The door opens and Dr. Poole enters, followed by the Director of Food Production, an elderly, grey-bearded man wearing homespun trousers, the standard apron and a cutaway coat that must once have belonged to the English butler of some twentieth-century motion picture executive.

«A little messy, I’m afraid,» says the Director apologetically. «But I’ll have the bones cleared out this afternoon and tomorrow the charvessels can dust off the tables and wash the floors.»
«Quite,» says Dr. Poole, «quite.»
Dissolve to the same room a week later. The skeletons have been removed and thanks to the charvessels the floors, walls and furniture are almost clean. Dr. Poole has three distinguished visitors. Wearing his four horns and the brown, Anglo-Nubian habit of the Society of Moloch, the Arch-Vicar is seated beside the Chief, who is dressed in the much be-medalled uniform of a Rear-Admiral of the United States Navy, recently disinterred from Forest Lawn. At a respectful distance behind and to one side of the two Heads of Church and State sits the Director of Food Production, still disguised as a butler.

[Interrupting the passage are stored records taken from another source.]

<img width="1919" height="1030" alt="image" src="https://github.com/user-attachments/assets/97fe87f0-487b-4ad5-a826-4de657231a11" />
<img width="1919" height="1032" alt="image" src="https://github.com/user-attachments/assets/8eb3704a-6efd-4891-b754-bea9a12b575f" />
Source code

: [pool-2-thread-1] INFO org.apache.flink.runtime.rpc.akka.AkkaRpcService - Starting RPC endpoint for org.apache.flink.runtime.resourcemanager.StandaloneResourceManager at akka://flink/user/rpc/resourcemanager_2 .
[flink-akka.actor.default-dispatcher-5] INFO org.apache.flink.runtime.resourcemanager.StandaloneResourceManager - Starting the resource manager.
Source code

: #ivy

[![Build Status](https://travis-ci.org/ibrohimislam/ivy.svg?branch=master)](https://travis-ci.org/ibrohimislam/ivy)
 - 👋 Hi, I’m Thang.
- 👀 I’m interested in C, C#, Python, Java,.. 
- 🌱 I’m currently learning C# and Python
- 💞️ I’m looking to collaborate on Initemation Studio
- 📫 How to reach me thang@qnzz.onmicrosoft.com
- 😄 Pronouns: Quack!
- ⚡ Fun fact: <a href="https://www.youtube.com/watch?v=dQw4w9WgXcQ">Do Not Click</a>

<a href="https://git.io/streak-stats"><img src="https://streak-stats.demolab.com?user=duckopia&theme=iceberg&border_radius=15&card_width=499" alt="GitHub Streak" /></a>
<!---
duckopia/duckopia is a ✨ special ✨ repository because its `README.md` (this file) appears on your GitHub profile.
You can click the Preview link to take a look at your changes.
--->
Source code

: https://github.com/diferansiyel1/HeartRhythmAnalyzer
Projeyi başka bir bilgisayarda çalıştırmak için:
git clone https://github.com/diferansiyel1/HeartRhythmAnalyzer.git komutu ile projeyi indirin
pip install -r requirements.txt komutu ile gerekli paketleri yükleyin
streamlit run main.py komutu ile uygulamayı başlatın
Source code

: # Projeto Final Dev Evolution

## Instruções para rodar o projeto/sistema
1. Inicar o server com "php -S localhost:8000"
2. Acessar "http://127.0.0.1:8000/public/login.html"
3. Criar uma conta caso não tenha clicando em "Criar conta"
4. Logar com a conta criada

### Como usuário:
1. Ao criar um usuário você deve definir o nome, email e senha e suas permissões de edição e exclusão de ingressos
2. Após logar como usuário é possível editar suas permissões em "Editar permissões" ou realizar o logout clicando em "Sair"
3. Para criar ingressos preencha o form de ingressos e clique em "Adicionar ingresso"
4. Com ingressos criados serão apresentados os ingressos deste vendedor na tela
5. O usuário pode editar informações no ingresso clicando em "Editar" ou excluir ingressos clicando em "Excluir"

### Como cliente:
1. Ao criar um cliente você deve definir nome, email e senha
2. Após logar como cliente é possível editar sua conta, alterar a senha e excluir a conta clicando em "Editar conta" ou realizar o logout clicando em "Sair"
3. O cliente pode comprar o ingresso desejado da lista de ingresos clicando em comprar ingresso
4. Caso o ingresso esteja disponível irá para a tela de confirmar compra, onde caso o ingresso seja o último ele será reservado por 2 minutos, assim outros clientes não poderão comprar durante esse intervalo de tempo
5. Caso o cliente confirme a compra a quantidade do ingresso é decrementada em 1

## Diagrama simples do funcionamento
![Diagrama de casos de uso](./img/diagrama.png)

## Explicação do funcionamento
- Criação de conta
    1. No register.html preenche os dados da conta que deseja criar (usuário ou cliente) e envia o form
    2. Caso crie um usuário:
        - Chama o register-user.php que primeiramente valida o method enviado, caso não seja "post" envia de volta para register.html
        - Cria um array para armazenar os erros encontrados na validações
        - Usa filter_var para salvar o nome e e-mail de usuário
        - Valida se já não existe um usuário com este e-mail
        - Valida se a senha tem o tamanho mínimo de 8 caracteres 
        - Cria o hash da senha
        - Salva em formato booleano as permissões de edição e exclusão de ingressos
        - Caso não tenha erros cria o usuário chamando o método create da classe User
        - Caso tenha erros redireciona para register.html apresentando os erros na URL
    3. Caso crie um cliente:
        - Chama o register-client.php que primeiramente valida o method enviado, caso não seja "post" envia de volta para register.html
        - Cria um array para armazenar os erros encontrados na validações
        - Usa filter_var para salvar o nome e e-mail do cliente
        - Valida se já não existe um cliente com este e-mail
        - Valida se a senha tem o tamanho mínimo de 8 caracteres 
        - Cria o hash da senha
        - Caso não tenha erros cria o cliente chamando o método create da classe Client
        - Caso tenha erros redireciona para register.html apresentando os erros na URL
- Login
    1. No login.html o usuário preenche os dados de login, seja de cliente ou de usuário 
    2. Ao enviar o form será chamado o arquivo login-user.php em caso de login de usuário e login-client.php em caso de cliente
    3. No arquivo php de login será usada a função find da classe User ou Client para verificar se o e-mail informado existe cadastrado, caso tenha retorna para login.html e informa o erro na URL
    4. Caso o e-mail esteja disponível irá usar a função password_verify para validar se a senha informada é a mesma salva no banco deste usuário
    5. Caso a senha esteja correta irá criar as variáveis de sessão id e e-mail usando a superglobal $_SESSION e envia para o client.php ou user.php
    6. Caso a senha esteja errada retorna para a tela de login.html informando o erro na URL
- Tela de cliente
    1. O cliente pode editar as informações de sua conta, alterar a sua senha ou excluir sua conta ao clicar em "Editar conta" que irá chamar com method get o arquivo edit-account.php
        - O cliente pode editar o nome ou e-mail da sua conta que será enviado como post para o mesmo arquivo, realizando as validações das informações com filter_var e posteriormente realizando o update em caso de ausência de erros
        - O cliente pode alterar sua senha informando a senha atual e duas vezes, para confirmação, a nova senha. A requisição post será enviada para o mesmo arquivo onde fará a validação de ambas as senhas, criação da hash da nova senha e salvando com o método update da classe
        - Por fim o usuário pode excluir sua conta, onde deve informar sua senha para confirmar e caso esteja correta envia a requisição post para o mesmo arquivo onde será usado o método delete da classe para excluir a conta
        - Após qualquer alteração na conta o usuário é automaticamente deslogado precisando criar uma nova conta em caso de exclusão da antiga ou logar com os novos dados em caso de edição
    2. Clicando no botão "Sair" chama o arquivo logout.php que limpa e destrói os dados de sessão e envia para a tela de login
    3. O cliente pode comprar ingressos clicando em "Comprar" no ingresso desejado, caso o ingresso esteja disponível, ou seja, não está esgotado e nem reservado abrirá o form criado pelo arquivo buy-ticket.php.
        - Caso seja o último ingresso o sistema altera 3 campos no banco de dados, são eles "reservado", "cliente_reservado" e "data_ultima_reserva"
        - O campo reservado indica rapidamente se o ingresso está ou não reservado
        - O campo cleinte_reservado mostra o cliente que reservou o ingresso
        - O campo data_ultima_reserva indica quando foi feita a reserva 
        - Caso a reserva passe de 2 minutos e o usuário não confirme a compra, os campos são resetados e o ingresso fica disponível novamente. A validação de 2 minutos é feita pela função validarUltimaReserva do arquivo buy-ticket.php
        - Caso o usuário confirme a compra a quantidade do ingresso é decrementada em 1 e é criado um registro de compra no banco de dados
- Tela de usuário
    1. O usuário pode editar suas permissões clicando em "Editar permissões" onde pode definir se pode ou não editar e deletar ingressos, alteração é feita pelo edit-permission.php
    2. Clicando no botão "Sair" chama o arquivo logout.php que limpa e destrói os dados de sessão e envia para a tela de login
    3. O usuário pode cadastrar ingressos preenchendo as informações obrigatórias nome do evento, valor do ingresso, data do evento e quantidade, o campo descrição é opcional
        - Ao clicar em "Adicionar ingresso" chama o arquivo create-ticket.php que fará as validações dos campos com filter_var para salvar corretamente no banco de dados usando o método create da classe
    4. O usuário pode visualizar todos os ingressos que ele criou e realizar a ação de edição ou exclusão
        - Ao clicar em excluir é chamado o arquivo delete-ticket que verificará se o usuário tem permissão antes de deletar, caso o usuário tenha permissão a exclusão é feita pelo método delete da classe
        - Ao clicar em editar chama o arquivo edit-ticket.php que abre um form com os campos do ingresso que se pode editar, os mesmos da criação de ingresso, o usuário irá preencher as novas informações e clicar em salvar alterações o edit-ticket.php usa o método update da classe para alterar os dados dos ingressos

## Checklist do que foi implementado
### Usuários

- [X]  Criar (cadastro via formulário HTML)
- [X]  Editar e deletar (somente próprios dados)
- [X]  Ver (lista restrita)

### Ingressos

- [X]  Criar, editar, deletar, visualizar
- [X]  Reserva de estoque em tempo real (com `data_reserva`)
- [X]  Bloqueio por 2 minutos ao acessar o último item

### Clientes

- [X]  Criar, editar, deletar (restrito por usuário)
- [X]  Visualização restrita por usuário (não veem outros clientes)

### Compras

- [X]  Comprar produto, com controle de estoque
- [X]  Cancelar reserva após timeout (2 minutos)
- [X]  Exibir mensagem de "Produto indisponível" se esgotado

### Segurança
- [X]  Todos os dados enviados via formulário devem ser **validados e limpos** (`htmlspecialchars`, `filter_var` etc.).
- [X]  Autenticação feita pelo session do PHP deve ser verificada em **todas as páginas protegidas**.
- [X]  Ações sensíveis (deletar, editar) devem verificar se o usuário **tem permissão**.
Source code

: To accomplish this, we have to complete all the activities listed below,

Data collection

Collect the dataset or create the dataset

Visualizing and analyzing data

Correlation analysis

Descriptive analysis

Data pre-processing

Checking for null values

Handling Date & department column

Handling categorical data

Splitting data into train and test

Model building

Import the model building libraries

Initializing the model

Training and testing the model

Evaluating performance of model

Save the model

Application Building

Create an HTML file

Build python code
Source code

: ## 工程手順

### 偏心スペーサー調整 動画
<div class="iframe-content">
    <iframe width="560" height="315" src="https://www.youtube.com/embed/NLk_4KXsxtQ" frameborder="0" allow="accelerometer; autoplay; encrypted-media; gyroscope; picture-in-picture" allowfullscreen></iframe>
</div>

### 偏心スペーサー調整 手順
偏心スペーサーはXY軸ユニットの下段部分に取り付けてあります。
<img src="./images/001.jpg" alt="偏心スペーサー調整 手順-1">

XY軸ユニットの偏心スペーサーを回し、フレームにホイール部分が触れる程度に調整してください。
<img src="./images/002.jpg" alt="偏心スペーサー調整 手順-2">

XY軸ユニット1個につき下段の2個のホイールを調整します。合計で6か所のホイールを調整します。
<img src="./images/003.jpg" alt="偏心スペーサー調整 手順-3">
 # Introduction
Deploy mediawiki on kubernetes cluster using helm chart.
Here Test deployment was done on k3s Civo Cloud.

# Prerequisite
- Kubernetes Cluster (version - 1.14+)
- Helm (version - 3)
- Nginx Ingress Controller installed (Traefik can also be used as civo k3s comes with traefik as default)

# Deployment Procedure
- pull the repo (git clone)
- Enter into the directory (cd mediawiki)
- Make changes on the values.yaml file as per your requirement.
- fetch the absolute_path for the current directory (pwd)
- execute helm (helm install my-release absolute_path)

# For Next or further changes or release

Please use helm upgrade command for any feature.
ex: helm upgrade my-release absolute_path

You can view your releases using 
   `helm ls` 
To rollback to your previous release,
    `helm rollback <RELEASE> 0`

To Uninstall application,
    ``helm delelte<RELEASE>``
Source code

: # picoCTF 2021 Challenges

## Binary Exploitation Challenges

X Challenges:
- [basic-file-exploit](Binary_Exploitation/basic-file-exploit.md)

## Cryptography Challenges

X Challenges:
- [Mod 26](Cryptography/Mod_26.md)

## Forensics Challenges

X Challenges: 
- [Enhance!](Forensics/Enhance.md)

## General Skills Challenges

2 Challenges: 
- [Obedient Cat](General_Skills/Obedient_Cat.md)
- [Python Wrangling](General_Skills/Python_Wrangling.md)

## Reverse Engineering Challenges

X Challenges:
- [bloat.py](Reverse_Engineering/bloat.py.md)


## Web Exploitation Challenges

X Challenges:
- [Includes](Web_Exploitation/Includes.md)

Facing them, in the posture of a French Academician preparing to read his latest production to some choice and privileged audience, sits Dr. Poole.

«Shall I begin?» he asks.
The heads of Church and State exchange glances; then turn to Dr. Poole and simultaneously nod their assent. He opens his notebook and adjusts his spectacles.
«Notes on Soil Erosion and Plant Pathology in Southern California,» he reads aloud. «Followed by a Preliminary Report on the Agricultural Situation and a Plan of Remedial Action for the Future. By Alfred Poole D.Sc. Assistant Professor of Botany at the University of Auckland.»

As he reads, we dissolve to a slope among the foothills of the San Gabriel Mountains. Naked but for a cactus here and there, the stony ground lies dead and mangled in the sunshine. A network of ramifying gullies furrows the hillside. Some of them are still in the infancy of erosion, others have cut their way deep into the ground. The ruins of a substantial house, half of which has already been engulfed, stand precariously at the edge of one of these strangely fretted canyons. In the plain, at the foot of the hill, dead walnut trees emerge from the dried mud in which successive rains have buried them.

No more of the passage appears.